======== Dataset

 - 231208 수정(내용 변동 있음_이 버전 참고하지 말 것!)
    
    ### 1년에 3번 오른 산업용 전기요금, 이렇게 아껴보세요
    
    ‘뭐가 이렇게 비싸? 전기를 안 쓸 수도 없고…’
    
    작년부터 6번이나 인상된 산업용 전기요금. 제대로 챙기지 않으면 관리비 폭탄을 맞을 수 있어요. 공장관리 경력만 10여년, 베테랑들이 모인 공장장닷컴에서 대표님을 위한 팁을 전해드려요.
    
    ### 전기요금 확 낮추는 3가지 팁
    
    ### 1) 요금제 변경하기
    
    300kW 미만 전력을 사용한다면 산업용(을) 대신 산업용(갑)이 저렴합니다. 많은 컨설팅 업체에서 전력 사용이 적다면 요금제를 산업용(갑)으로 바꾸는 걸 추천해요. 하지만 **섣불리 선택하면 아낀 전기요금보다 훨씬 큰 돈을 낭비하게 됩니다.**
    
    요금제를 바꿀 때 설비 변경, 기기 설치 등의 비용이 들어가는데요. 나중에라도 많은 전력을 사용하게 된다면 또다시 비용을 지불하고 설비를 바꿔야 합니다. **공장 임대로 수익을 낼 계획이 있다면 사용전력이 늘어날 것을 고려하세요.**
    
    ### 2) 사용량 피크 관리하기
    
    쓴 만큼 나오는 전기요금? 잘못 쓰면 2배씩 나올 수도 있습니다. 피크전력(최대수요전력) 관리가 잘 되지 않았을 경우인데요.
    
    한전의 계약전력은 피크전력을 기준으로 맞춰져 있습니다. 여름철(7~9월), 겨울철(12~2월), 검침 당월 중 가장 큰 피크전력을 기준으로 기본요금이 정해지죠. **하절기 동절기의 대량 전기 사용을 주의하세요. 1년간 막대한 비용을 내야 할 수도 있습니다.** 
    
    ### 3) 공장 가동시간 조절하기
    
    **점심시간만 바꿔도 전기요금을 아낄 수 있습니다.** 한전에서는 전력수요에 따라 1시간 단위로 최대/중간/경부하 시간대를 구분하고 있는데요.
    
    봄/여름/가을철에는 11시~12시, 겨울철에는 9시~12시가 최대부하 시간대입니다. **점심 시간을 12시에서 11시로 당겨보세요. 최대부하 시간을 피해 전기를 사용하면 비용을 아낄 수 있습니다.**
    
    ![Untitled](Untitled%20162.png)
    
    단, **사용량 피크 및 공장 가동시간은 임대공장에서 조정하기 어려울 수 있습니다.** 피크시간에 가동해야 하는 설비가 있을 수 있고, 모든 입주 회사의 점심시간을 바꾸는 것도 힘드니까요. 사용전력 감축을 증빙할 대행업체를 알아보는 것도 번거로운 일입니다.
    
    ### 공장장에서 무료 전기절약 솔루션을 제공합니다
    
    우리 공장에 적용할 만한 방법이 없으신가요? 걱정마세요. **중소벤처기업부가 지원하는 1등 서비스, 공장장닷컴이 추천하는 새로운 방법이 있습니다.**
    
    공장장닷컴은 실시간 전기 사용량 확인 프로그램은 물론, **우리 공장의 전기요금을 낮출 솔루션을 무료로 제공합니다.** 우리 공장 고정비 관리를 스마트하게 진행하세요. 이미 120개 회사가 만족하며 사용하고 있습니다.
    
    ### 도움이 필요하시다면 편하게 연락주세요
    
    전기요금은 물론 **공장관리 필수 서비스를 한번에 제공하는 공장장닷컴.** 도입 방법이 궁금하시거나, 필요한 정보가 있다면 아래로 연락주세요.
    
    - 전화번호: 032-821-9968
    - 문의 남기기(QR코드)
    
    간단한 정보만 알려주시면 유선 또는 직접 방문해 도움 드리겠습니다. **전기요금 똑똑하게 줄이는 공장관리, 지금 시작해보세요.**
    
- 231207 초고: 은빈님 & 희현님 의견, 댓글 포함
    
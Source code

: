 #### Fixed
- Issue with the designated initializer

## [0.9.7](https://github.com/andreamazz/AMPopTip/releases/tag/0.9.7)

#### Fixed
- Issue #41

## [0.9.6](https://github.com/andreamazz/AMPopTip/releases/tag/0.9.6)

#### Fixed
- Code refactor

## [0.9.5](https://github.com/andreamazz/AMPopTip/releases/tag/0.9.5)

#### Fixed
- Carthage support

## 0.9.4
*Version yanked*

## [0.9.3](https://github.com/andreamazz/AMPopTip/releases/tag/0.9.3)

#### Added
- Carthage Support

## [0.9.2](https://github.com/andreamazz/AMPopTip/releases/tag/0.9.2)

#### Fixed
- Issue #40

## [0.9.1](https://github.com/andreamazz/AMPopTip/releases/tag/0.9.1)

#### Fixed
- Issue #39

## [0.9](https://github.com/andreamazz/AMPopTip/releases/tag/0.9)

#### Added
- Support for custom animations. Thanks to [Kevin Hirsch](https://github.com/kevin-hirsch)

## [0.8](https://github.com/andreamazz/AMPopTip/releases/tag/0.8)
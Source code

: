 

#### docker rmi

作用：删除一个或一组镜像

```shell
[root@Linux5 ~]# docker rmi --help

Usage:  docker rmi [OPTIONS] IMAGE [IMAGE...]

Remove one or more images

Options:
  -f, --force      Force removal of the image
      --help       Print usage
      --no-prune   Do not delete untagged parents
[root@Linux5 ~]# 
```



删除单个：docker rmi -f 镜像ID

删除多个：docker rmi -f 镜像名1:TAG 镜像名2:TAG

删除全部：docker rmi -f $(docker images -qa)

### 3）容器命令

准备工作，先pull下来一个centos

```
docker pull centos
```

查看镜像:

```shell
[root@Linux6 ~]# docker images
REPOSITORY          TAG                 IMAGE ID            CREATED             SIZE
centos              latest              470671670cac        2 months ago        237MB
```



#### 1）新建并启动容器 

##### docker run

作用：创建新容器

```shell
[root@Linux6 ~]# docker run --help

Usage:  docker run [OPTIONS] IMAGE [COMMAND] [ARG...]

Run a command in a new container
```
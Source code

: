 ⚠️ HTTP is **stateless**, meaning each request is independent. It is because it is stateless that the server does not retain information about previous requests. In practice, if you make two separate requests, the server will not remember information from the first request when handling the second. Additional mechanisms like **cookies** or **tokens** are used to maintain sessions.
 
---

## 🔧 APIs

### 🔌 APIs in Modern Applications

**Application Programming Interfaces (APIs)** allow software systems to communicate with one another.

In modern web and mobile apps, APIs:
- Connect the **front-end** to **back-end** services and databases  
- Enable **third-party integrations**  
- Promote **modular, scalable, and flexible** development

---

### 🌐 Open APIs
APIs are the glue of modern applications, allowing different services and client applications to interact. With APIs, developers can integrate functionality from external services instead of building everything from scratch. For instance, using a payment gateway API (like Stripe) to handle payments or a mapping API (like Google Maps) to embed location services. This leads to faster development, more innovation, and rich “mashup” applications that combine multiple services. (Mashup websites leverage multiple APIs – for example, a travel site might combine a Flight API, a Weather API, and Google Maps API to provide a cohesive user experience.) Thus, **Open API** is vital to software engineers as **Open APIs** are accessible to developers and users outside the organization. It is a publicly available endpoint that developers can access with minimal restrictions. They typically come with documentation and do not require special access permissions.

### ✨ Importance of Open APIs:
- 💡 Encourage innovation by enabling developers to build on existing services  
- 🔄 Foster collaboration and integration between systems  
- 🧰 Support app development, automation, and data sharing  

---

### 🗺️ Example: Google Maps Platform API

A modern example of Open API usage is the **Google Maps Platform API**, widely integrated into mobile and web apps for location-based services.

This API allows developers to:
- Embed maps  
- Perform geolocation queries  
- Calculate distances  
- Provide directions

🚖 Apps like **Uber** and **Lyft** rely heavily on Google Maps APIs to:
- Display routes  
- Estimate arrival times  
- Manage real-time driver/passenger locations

================

Among the lines above, find those with the string "전기요금을" and copy them.

[Worked solution]
    **점심시간만 바꿔도 전기요금을 아낄 수 있습니다.** 한전에서는 전력수요에 따라 1시간 단위로 최대/중간/경부하 시간대를 구분하고 있는데요.
    공장장닷컴은 실시간 전기 사용량 확인 프로그램은 물론, **우리 공장의 전기요금을 낮출 솔루션을 무료로 제공합니다.** 우리 공장 고정비 관리를 스마트하게 진행하세요. 이미 120개 회사가 만족하며 사용하고 있습니다.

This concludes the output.